SUPPLIED RECORDS: Begin

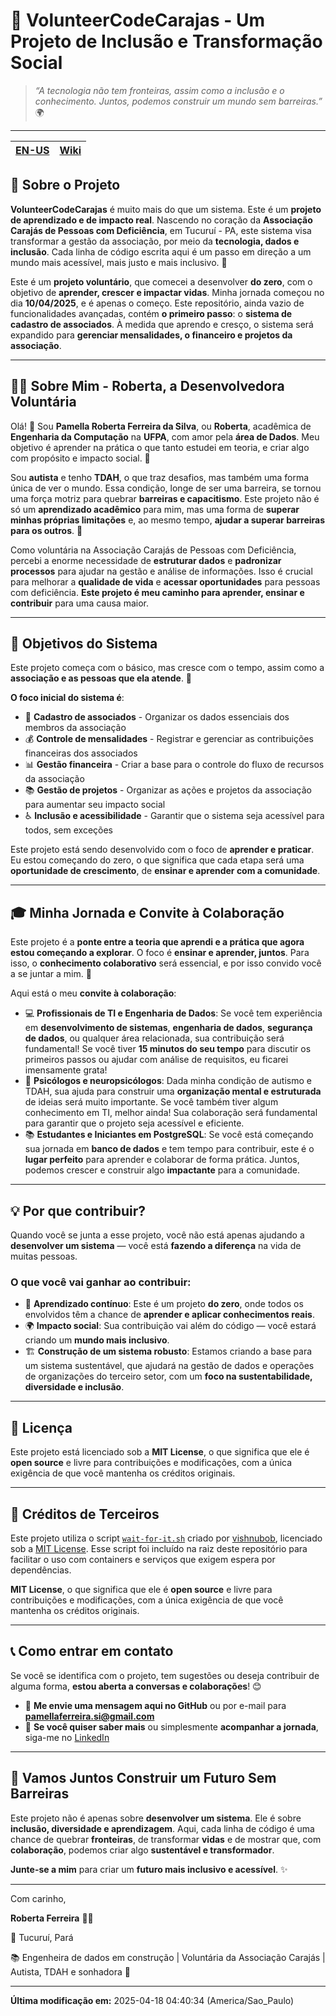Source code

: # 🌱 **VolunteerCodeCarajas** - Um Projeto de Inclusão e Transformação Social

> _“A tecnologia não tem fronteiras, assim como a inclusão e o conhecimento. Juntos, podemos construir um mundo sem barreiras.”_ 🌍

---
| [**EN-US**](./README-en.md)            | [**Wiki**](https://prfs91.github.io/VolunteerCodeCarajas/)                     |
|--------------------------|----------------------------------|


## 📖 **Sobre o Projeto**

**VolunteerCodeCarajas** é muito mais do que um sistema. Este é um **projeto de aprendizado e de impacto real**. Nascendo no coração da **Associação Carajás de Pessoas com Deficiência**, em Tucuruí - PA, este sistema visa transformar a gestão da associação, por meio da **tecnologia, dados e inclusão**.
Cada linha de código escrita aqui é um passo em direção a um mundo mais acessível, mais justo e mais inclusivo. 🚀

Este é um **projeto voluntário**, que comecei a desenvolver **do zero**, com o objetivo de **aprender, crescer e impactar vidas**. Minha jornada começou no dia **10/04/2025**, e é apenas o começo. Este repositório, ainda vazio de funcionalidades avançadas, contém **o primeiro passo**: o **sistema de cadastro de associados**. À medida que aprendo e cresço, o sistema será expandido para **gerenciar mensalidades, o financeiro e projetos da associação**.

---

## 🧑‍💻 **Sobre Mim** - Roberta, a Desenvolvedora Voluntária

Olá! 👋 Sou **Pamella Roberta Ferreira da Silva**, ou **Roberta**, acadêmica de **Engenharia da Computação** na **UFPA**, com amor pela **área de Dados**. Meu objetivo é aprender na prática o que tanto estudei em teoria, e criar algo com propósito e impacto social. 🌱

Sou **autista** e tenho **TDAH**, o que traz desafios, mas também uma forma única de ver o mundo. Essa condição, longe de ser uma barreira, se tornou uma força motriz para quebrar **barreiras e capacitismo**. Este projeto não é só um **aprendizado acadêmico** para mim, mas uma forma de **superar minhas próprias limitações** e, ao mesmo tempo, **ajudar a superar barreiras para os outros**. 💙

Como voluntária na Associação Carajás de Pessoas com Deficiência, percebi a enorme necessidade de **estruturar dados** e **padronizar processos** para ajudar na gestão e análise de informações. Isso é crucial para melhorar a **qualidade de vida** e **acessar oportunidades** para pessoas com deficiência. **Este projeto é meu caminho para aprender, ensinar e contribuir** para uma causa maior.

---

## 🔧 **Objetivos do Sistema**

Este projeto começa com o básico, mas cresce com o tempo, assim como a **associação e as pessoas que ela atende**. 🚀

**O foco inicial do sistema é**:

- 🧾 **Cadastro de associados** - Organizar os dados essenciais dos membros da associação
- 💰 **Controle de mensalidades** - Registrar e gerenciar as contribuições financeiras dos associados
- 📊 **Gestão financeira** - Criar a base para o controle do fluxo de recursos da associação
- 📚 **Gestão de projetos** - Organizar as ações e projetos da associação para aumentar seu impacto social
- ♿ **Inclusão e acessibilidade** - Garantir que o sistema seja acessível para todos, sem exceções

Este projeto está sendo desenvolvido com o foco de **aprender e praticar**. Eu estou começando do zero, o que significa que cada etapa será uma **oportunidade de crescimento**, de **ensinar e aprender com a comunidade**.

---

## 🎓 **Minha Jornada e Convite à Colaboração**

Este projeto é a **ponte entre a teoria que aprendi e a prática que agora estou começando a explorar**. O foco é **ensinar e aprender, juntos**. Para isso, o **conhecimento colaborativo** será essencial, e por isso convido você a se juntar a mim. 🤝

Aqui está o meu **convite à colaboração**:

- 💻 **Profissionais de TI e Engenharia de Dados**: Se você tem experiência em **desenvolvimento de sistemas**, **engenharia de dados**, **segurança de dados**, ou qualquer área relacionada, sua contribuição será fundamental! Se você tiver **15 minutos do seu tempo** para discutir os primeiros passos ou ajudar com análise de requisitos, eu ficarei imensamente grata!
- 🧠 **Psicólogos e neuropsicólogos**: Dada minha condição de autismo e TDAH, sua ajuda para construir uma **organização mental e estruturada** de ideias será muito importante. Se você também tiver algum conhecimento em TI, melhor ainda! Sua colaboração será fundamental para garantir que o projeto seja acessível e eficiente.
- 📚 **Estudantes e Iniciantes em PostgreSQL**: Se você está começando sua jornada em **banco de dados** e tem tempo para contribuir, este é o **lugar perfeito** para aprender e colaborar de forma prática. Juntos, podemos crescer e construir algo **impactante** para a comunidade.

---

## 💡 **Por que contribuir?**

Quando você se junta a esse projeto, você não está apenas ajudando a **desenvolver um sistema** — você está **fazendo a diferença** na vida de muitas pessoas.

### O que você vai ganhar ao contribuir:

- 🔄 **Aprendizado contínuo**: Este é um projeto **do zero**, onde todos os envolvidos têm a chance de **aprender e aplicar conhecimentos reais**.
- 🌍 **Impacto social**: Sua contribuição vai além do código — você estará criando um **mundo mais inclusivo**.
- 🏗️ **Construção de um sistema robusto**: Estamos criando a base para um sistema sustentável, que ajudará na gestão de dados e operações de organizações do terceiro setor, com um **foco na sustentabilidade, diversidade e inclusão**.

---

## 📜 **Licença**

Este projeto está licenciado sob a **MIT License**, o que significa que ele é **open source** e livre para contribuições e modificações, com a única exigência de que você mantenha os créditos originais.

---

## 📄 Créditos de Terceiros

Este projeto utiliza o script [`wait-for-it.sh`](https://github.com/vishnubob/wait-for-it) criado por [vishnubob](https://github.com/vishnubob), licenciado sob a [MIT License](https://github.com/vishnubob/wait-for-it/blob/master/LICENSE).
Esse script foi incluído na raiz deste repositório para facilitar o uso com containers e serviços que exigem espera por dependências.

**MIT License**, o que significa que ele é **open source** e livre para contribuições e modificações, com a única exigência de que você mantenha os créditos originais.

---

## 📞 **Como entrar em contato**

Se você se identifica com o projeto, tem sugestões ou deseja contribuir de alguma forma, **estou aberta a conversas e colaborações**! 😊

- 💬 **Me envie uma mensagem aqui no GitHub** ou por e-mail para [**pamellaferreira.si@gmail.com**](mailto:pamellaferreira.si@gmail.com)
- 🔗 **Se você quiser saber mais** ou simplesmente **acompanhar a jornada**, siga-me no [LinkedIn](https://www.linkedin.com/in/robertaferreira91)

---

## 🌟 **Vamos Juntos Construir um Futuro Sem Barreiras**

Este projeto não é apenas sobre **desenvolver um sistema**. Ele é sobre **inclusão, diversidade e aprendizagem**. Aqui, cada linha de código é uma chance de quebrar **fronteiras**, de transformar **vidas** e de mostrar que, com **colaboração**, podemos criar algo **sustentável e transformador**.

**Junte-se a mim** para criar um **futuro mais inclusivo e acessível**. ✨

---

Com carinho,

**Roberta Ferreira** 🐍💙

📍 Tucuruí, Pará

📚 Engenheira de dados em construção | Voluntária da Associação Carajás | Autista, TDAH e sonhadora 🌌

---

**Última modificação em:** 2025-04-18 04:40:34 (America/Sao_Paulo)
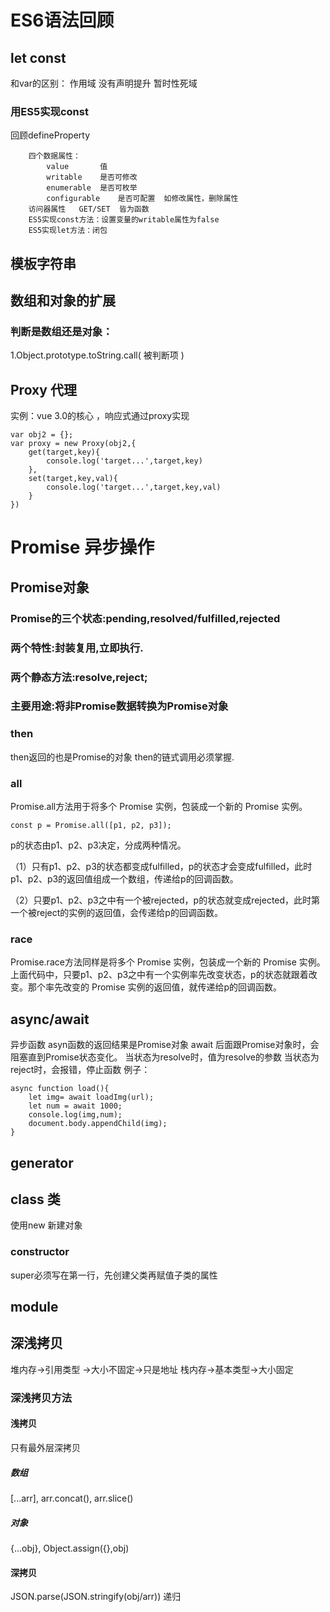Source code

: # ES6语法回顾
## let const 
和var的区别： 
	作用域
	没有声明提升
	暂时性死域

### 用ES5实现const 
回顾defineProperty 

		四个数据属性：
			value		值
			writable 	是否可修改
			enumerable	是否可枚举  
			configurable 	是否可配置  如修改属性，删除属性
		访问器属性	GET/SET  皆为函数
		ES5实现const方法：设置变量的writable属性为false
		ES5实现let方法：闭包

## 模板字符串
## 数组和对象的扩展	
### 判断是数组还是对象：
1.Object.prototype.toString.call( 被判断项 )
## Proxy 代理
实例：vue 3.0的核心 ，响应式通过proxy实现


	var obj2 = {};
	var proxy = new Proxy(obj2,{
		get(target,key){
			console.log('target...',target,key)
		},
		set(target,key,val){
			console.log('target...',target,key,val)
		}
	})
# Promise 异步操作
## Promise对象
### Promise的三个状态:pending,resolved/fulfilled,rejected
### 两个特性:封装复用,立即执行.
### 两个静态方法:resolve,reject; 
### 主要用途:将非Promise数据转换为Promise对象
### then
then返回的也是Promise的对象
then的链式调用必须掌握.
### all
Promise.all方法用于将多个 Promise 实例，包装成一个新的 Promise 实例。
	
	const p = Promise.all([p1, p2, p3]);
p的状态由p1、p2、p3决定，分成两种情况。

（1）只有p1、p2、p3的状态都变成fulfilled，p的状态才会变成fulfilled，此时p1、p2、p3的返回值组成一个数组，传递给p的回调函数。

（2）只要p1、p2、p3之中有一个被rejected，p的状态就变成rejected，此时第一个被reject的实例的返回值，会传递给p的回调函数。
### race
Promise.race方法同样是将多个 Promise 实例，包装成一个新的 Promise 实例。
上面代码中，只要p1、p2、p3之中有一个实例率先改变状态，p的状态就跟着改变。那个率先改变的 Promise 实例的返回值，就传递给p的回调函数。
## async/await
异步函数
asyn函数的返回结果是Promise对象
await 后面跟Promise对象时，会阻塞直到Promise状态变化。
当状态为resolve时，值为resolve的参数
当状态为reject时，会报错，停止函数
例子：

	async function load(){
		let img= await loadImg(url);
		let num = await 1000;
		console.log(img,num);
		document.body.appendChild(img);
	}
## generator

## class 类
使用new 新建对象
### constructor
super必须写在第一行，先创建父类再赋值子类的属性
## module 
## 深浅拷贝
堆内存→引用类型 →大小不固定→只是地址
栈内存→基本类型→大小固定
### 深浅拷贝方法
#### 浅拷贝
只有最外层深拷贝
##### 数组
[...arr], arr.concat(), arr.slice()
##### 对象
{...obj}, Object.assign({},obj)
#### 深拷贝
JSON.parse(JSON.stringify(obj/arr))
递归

SUPPLIED RECORDS: End

**TASK TO COMPLETE:**
Within the data above, the lines from the one with "### Promise的三个" to the one with "p的状态由p1、p2、p3决定，分成两种情况。" must be repeated exactly; no other line belongs in the answer.

**RESULT FOR THIS TASK:**
### Promise的三个状态:pending,resolved/fulfilled,rejected
### 两个特性:封装复用,立即执行.
### 两个静态方法:resolve,reject; 
### 主要用途:将非Promise数据转换为Promise对象
### then
then返回的也是Promise的对象
then的链式调用必须掌握.
### all
Promise.all方法用于将多个 Promise 实例，包装成一个新的 Promise 实例。
	
	const p = Promise.all([p1, p2, p3]);
p的状态由p1、p2、p3决定，分成两种情况。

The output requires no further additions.